▶ **Try it**: Print each record below word for word.

▶ **Records for the task**:
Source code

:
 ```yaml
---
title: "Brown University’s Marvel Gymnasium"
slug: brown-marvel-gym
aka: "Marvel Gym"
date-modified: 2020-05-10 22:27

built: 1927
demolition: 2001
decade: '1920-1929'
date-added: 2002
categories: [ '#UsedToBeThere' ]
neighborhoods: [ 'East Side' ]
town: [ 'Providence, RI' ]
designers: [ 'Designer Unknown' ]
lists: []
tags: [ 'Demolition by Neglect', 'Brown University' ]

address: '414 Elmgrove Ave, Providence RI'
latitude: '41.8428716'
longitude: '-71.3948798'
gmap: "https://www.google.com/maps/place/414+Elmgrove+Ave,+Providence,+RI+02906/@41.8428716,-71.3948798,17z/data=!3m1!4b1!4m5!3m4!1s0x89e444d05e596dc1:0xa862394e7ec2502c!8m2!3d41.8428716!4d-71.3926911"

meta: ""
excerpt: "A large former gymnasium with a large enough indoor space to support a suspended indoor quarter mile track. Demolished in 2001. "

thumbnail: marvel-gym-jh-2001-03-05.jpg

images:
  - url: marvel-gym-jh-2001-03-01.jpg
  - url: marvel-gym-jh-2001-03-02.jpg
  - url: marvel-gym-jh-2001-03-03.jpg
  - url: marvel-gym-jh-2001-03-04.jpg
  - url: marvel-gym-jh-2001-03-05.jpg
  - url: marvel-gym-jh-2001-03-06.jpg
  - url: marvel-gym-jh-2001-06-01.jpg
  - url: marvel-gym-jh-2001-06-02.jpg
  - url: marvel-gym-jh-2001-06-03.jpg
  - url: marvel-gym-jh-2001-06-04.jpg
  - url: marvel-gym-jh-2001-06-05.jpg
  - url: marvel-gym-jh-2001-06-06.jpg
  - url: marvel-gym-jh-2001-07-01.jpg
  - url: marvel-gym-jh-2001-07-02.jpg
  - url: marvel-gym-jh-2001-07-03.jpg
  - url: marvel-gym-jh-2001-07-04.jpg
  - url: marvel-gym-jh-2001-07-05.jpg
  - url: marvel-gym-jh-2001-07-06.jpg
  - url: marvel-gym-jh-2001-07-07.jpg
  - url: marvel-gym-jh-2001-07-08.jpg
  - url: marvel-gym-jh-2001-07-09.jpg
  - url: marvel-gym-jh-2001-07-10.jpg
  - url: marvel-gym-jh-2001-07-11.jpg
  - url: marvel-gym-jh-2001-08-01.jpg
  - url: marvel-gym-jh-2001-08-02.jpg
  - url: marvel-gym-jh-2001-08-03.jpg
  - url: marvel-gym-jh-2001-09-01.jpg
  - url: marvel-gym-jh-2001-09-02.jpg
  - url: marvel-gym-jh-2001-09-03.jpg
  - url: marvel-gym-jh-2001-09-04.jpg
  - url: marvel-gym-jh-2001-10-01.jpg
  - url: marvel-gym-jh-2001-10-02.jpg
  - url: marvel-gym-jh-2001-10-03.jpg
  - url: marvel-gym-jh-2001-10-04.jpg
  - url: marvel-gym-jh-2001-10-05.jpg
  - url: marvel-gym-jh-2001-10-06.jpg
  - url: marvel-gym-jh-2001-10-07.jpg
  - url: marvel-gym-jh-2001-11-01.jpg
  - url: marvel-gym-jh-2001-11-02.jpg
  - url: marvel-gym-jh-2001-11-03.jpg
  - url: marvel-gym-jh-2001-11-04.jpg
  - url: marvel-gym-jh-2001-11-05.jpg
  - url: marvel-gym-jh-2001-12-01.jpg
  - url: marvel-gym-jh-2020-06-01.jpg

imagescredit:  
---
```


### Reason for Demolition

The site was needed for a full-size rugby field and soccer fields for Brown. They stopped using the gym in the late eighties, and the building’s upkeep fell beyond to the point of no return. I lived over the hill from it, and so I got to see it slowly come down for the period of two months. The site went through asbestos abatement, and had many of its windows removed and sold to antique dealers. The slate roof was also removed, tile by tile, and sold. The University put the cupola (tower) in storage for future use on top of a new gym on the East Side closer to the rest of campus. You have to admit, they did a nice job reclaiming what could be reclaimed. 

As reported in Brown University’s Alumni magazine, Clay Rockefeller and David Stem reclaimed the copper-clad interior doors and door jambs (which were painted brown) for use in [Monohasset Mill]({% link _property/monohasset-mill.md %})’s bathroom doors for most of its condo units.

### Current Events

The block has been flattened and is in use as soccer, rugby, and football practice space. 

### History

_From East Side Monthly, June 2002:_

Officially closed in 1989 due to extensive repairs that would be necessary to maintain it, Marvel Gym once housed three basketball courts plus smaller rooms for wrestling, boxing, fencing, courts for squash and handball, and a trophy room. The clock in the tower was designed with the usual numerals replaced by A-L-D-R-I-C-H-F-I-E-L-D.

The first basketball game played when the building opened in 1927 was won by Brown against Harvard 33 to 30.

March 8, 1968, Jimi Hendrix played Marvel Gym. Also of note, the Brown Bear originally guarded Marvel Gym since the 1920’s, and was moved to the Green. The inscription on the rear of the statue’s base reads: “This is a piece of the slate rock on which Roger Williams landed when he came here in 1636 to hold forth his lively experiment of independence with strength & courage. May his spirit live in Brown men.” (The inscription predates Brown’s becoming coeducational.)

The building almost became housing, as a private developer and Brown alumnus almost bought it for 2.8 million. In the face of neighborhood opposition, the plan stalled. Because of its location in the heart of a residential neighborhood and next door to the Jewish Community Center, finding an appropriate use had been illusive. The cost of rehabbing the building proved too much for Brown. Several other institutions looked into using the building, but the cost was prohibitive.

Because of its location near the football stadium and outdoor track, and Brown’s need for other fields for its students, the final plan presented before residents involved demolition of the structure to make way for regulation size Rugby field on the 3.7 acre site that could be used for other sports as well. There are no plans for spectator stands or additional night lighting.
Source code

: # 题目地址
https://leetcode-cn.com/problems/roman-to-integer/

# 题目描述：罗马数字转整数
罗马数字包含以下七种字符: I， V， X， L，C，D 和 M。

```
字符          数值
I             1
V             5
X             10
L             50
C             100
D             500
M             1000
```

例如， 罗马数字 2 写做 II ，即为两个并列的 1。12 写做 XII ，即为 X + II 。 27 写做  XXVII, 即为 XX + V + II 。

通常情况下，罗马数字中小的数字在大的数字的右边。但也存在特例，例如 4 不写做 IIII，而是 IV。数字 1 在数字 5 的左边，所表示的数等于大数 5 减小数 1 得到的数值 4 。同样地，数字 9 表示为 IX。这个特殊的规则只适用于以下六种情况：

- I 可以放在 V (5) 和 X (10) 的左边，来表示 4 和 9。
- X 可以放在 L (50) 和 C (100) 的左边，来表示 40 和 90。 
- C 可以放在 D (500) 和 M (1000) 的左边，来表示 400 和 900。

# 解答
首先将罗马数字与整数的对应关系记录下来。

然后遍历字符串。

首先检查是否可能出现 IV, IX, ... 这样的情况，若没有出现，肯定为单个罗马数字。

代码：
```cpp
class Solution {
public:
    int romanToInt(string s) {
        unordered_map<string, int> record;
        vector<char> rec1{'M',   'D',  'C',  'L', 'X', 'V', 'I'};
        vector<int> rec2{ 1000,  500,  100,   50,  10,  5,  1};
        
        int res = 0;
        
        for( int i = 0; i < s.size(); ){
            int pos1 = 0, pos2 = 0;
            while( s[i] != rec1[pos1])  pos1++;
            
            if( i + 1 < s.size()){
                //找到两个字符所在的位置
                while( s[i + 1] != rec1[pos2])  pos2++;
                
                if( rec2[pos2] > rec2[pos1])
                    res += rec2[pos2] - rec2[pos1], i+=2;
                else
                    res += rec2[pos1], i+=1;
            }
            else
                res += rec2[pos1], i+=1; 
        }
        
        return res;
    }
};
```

▶ **Task response**:
Source code

:
 ```yaml
---
title: "Brown University’s Marvel Gymnasium"
slug: brown-marvel-gym
aka: "Marvel Gym"
date-modified: 2020-05-10 22:27

built: 1927
demolition: 2001
decade: '1920-1929'
date-added: 2002
categories: [ '#UsedToBeThere' ]
neighborhoods: [ 'East Side' ]
town: [ 'Providence, RI' ]
designers: [ 'Designer Unknown' ]
lists: []
tags: [ 'Demolition by Neglect', 'Brown University' ]

address: '414 Elmgrove Ave, Providence RI'
latitude: '41.8428716'
longitude: '-71.3948798'
gmap: "https://www.google.com/maps/place/414+Elmgrove+Ave,+Providence,+RI+02906/@41.8428716,-71.3948798,17z/data=!3m1!4b1!4m5!3m4!1s0x89e444d05e596dc1:0xa862394e7ec2502c!8m2!3d41.8428716!4d-71.3926911"

meta: ""
excerpt: "A large former gymnasium with a large enough indoor space to support a suspended indoor quarter mile track. Demolished in 2001. "

thumbnail: marvel-gym-jh-2001-03-05.jpg

images:
  - url: marvel-gym-jh-2001-03-01.jpg
  - url: marvel-gym-jh-2001-03-02.jpg
  - url: marvel-gym-jh-2001-03-03.jpg
  - url: marvel-gym-jh-2001-03-04.jpg
  - url: marvel-gym-jh-2001-03-05.jpg
  - url: marvel-gym-jh-2001-03-06.jpg
  - url: marvel-gym-jh-2001-06-01.jpg
  - url: marvel-gym-jh-2001-06-02.jpg
  - url: marvel-gym-jh-2001-06-03.jpg
  - url: marvel-gym-jh-2001-06-04.jpg
  - url: marvel-gym-jh-2001-06-05.jpg
  - url: marvel-gym-jh-2001-06-06.jpg
  - url: marvel-gym-jh-2001-07-01.jpg
  - url: marvel-gym-jh-2001-07-02.jpg
  - url: marvel-gym-jh-2001-07-03.jpg
  - url: marvel-gym-jh-2001-07-04.jpg
  - url: marvel-gym-jh-2001-07-05.jpg
  - url: marvel-gym-jh-2001-07-06.jpg
  - url: marvel-gym-jh-2001-07-07.jpg
  - url: marvel-gym-jh-2001-07-08.jpg
  - url: marvel-gym-jh-2001-07-09.jpg
  - url: marvel-gym-jh-2001-07-10.jpg
  - url: marvel-gym-jh-2001-07-11.jpg
  - url: marvel-gym-jh-2001-08-01.jpg
  - url: marvel-gym-jh-2001-08-02.jpg
  - url: marvel-gym-jh-2001-08-03.jpg
  - url: marvel-gym-jh-2001-09-01.jpg
  - url: marvel-gym-jh-2001-09-02.jpg
  - url: marvel-gym-jh-2001-09-03.jpg
  - url: marvel-gym-jh-2001-09-04.jpg
  - url: marvel-gym-jh-2001-10-01.jpg
  - url: marvel-gym-jh-2001-10-02.jpg
  - url: marvel-gym-jh-2001-10-03.jpg
  - url: marvel-gym-jh-2001-10-04.jpg
  - url: marvel-gym-jh-2001-10-05.jpg
  - url: marvel-gym-jh-2001-10-06.jpg
  - url: marvel-gym-jh-2001-10-07.jpg
  - url: marvel-gym-jh-2001-11-01.jpg
  - url: marvel-gym-jh-2001-11-02.jpg
  - url: marvel-gym-jh-2001-11-03.jpg
  - url: marvel-gym-jh-2001-11-04.jpg
  - url: marvel-gym-jh-2001-11-05.jpg
  - url: marvel-gym-jh-2001-12-01.jpg
  - url: marvel-gym-jh-2020-06-01.jpg

imagescredit:  
---
```


### Reason for Demolition

The site was needed for a full-size rugby field and soccer fields for Brown. They stopped using the gym in the late eighties, and the building’s upkeep fell beyond to the point of no return. I lived over the hill from it, and so I got to see it slowly come down for the period of two months. The site went through asbestos abatement, and had many of its windows removed and sold to antique dealers. The slate roof was also removed, tile by tile, and sold. The University put the cupola (tower) in storage for future use on top of a new gym on the East Side closer to the rest of campus. You have to admit, they did a nice job reclaiming what could be reclaimed. 

As reported in Brown University’s Alumni magazine, Clay Rockefeller and David Stem reclaimed the copper-clad interior doors and door jambs (which were painted brown) for use in [Monohasset Mill]({% link _property/monohasset-mill.md %})’s bathroom doors for most of its condo units.

### Current Events

The block has been flattened and is in use as soccer, rugby, and football practice space. 

### History

_From East Side Monthly, June 2002:_

Officially closed in 1989 due to extensive repairs that would be necessary to maintain it, Marvel Gym once housed three basketball courts plus smaller rooms for wrestling, boxing, fencing, courts for squash and handball, and a trophy room. The clock in the tower was designed with the usual numerals replaced by A-L-D-R-I-C-H-F-I-E-L-D.

The first basketball game played when the building opened in 1927 was won by Brown against Harvard 33 to 30.

March 8, 1968, Jimi Hendrix played Marvel Gym. Also of note, the Brown Bear originally guarded Marvel Gym since the 1920’s, and was moved to the Green. The inscription on the rear of the statue’s base reads: “This is a piece of the slate rock on which Roger Williams landed when he came here in 1636 to hold forth his lively experiment of independence with strength & courage. May his spirit live in Brown men.” (The inscription predates Brown’s becoming coeducational.)

The building almost became housing, as a private developer and Brown alumnus almost bought it for 2.8 million. In the face of neighborhood opposition, the plan stalled. Because of its location in the heart of a residential neighborhood and next door to the Jewish Community Center, finding an appropriate use had been illusive. The cost of rehabbing the building proved too much for Brown. Several other institutions looked into using the building, but the cost was prohibitive.

Because of its location near the football stadium and outdoor track, and Brown’s need for other fields for its students, the final plan presented before residents involved demolition of the structure to make way for regulation size Rugby field on the 3.7 acre site that could be used for other sports as well. There are no plans for spectator stands or additional night lighting.
Source code

: # 题目地址
https://leetcode-cn.com/problems/roman-to-integer/

# 题目描述：罗马数字转整数
罗马数字包含以下七种字符: I， V， X， L，C，D 和 M。

```
字符          数值
I             1
V             5
X             10
L             50
C             100
D             500
M             1000
```

例如， 罗马数字 2 写做 II ，即为两个并列的 1。12 写做 XII ，即为 X + II 。 27 写做  XXVII, 即为 XX + V + II 。

通常情况下，罗马数字中小的数字在大的数字的右边。但也存在特例，例如 4 不写做 IIII，而是 IV。数字 1 在数字 5 的左边，所表示的数等于大数 5 减小数 1 得到的数值 4 。同样地，数字 9 表示为 IX。这个特殊的规则只适用于以下六种情况：

- I 可以放在 V (5) 和 X (10) 的左边，来表示 4 和 9。
- X 可以放在 L (50) 和 C (100) 的左边，来表示 40 和 90。 
- C 可以放在 D (500) 和 M (1000) 的左边，来表示 400 和 900。

# 解答
首先将罗马数字与整数的对应关系记录下来。

然后遍历字符串。

首先检查是否可能出现 IV, IX, ... 这样的情况，若没有出现，肯定为单个罗马数字。

代码：
```cpp
class Solution {
public:
    int romanToInt(string s) {
        unordered_map<string, int> record;
        vector<char> rec1{'M',   'D',  'C',  'L', 'X', 'V', 'I'};
        vector<int> rec2{ 1000,  500,  100,   50,  10,  5,  1};
        
        int res = 0;
        
        for( int i = 0; i < s.size(); ){
            int pos1 = 0, pos2 = 0;
            while( s[i] != rec1[pos1])  pos1++;
            
            if( i + 1 < s.size()){
                //找到两个字符所在的位置
                while( s[i + 1] != rec1[pos2])  pos2++;
                
                if( rec2[pos2] > rec2[pos1])
                    res += rec2[pos2] - rec2[pos1], i+=2;
                else
                    res += rec2[pos1], i+=1;
            }
            else
                res += rec2[pos1], i+=1; 
        }
        
        return res;
    }
};
```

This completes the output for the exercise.